__DIRECTIONS FOR THIS TASK__
Track down every line below that holds "design" and copy it.

(Stored data entries)
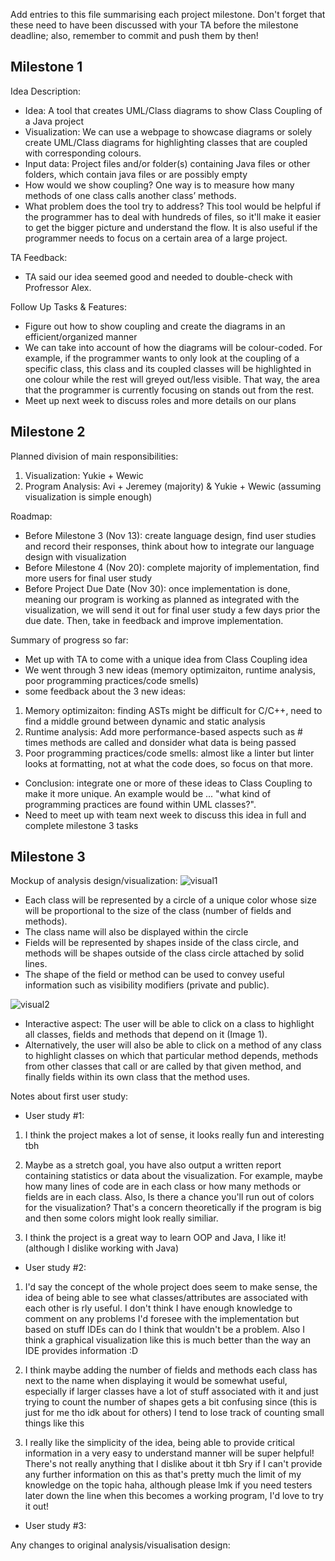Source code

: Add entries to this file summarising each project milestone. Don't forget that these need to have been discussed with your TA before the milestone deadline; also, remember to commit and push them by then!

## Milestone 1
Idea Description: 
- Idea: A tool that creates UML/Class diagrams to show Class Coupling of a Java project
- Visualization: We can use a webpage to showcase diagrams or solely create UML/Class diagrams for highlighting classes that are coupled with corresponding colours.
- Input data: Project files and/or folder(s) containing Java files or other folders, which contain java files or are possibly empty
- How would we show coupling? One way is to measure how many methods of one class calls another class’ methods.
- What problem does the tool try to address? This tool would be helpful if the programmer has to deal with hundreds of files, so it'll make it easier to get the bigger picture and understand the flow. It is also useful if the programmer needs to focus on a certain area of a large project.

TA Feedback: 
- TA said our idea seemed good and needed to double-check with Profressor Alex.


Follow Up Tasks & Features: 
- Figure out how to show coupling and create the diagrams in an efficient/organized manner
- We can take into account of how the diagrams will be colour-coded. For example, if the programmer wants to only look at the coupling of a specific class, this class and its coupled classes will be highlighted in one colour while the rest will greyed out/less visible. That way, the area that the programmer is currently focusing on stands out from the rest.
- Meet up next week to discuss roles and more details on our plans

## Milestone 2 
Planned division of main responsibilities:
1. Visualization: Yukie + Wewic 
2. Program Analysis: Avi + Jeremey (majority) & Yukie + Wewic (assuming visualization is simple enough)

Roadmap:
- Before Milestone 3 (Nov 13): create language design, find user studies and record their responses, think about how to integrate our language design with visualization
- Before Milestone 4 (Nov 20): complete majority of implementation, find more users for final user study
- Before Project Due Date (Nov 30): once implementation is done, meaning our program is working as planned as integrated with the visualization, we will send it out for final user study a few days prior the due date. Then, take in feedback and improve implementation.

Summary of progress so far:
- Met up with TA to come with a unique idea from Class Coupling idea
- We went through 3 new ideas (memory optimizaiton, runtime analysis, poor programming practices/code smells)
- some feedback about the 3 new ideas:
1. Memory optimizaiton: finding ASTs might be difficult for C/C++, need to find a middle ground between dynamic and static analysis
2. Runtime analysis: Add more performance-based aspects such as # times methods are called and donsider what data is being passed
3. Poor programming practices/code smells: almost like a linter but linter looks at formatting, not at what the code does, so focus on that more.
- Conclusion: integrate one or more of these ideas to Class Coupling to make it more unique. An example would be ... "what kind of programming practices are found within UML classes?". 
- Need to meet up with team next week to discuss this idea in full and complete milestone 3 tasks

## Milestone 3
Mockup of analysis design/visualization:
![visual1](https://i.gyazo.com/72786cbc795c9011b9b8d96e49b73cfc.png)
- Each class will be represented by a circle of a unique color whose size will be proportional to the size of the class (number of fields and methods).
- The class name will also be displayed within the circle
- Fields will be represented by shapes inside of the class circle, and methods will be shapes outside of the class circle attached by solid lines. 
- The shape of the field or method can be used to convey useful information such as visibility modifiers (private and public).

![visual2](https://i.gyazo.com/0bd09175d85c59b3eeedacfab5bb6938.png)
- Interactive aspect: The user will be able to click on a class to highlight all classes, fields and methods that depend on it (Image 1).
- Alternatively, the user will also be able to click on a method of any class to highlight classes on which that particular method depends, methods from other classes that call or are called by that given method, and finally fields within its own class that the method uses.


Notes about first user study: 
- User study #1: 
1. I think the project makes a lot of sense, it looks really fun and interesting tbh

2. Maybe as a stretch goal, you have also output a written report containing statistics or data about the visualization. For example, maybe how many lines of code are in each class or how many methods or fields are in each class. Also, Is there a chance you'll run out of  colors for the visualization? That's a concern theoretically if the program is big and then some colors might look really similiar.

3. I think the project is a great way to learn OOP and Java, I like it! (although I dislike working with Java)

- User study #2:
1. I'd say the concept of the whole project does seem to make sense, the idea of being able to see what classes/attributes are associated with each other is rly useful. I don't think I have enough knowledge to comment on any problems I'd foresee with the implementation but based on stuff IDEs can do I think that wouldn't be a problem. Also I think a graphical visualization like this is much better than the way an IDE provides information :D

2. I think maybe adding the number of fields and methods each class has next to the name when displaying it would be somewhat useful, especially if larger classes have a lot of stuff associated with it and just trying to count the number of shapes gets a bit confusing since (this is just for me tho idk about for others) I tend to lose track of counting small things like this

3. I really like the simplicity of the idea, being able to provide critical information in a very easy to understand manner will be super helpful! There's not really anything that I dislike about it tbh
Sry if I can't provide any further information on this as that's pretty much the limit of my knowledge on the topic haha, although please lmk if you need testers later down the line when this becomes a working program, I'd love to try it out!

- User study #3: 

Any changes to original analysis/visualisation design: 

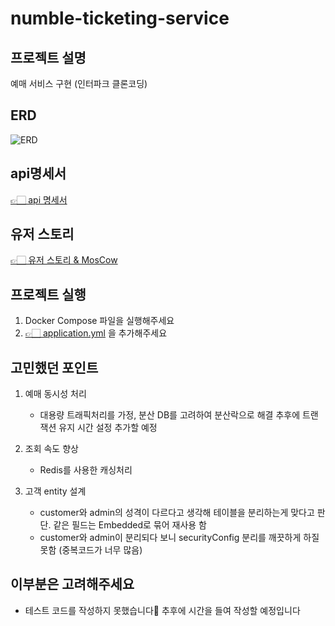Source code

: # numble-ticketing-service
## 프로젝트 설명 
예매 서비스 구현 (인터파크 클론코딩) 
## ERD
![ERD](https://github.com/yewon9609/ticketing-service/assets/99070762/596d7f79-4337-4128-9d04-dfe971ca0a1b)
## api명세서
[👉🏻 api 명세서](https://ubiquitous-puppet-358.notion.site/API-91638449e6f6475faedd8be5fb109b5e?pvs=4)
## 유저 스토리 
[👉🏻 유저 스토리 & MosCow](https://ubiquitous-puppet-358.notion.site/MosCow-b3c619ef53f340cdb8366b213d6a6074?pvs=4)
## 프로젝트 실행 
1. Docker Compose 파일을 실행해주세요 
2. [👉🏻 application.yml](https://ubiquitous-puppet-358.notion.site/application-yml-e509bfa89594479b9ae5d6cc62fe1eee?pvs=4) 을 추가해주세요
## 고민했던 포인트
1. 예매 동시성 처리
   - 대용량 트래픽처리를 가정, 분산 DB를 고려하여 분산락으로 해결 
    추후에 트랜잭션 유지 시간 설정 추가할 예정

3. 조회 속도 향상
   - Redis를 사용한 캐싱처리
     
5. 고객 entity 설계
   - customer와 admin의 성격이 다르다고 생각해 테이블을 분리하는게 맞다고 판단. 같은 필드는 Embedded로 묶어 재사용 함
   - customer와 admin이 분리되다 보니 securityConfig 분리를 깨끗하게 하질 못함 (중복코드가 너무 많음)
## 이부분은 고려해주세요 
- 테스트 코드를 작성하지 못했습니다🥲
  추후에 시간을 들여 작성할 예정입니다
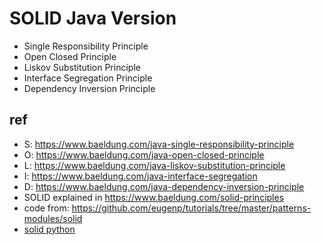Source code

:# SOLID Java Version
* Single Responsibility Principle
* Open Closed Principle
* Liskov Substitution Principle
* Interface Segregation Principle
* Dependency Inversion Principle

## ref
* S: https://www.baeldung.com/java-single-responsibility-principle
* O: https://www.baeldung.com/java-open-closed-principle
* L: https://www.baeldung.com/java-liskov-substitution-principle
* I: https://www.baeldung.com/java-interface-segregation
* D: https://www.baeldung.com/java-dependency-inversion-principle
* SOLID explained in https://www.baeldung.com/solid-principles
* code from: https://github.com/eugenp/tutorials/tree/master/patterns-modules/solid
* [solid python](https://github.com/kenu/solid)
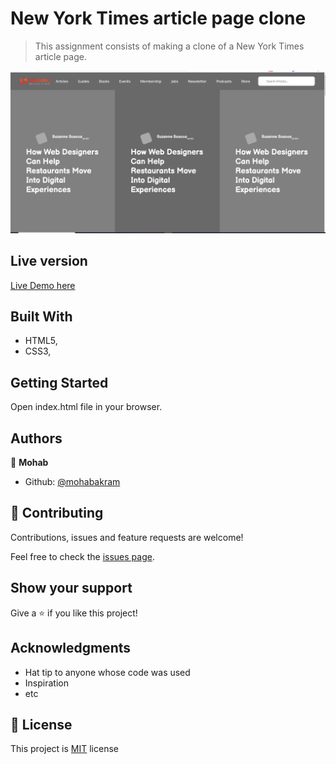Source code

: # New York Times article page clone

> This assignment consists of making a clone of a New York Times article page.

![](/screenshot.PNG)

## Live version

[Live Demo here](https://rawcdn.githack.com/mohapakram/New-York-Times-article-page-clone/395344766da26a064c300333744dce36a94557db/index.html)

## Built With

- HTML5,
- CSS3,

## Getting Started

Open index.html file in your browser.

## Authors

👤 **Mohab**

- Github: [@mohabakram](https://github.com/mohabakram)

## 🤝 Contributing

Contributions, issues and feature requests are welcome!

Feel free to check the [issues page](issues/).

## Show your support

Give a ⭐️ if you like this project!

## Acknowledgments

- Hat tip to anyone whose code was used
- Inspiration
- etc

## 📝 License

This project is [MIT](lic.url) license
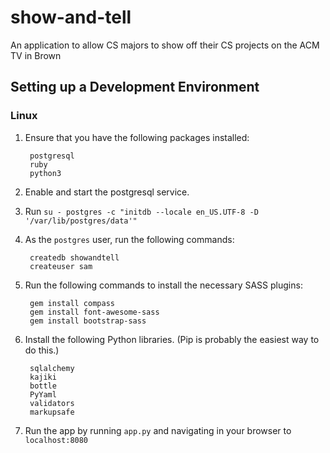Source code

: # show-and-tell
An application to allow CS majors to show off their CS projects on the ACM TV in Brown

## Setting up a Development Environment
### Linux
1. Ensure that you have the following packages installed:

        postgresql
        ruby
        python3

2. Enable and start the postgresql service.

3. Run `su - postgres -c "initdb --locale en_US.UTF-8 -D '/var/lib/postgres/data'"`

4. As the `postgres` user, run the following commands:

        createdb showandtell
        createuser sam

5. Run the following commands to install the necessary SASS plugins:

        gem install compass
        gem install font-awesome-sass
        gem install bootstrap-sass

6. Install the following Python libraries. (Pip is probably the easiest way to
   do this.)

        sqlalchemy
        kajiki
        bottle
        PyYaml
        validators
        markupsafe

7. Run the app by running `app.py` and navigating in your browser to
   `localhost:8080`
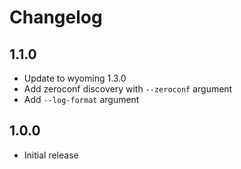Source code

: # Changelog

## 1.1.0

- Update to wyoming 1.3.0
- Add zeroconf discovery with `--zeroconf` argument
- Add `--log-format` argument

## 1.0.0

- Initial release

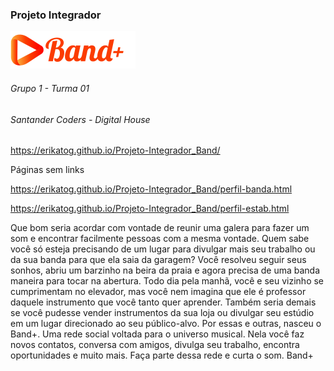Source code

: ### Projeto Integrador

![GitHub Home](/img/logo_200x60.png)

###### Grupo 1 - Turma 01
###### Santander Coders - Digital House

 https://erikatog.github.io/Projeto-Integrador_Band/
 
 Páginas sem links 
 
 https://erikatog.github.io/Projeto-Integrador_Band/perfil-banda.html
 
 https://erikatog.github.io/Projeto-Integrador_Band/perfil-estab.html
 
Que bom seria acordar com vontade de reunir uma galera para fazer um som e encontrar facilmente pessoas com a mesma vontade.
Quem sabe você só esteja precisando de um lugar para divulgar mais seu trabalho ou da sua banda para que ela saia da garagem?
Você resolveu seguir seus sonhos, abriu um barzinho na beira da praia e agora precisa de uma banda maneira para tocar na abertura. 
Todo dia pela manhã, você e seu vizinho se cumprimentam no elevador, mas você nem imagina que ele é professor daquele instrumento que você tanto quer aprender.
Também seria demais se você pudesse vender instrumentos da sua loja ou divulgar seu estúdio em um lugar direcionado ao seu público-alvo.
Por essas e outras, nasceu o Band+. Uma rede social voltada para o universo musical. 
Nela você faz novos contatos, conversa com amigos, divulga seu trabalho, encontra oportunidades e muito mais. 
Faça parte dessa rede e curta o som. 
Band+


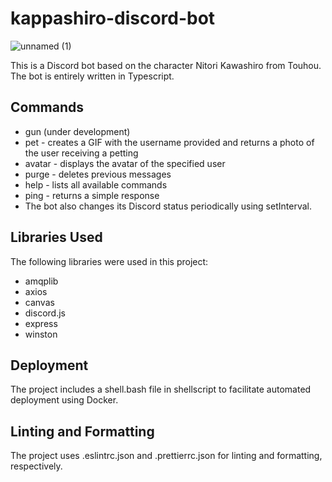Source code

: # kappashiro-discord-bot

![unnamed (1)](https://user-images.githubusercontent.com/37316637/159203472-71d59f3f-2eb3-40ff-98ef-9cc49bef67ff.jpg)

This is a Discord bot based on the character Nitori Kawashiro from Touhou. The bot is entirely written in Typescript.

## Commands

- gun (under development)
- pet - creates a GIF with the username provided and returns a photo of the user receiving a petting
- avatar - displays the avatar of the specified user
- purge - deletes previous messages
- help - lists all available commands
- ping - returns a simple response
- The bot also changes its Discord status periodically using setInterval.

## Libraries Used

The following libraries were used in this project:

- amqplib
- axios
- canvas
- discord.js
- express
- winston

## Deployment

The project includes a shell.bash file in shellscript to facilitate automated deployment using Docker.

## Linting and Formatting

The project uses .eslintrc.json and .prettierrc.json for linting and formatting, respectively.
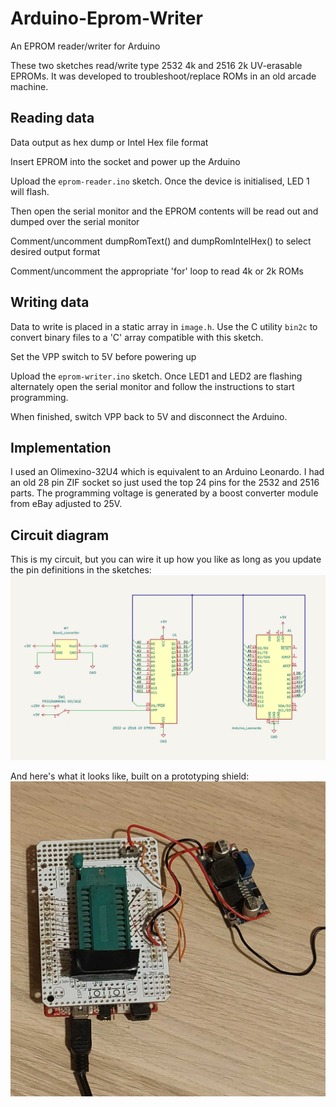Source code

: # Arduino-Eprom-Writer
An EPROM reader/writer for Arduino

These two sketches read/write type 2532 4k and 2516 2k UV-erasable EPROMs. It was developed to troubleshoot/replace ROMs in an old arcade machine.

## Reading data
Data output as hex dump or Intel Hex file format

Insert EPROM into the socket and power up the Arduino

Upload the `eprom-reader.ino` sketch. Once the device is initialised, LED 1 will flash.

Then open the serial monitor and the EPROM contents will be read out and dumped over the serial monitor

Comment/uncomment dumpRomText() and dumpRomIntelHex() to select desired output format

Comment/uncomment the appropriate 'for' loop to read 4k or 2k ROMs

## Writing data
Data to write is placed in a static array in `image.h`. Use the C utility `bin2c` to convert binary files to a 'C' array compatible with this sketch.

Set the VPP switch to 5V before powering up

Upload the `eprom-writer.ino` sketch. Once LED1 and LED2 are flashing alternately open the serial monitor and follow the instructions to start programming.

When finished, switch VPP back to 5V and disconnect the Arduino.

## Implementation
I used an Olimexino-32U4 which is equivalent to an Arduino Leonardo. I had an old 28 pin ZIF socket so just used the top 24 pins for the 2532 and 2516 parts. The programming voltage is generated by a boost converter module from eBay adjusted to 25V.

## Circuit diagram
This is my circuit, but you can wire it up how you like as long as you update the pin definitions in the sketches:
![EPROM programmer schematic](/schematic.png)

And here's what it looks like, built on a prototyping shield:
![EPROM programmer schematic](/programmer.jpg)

__WRITTEN RESPONSE__
- Before Milestone 3 (Nov 13): create language design, find user studies and record their responses, think about how to integrate our language design with visualization
Mockup of analysis design/visualization:
Any changes to original analysis/visualisation design: 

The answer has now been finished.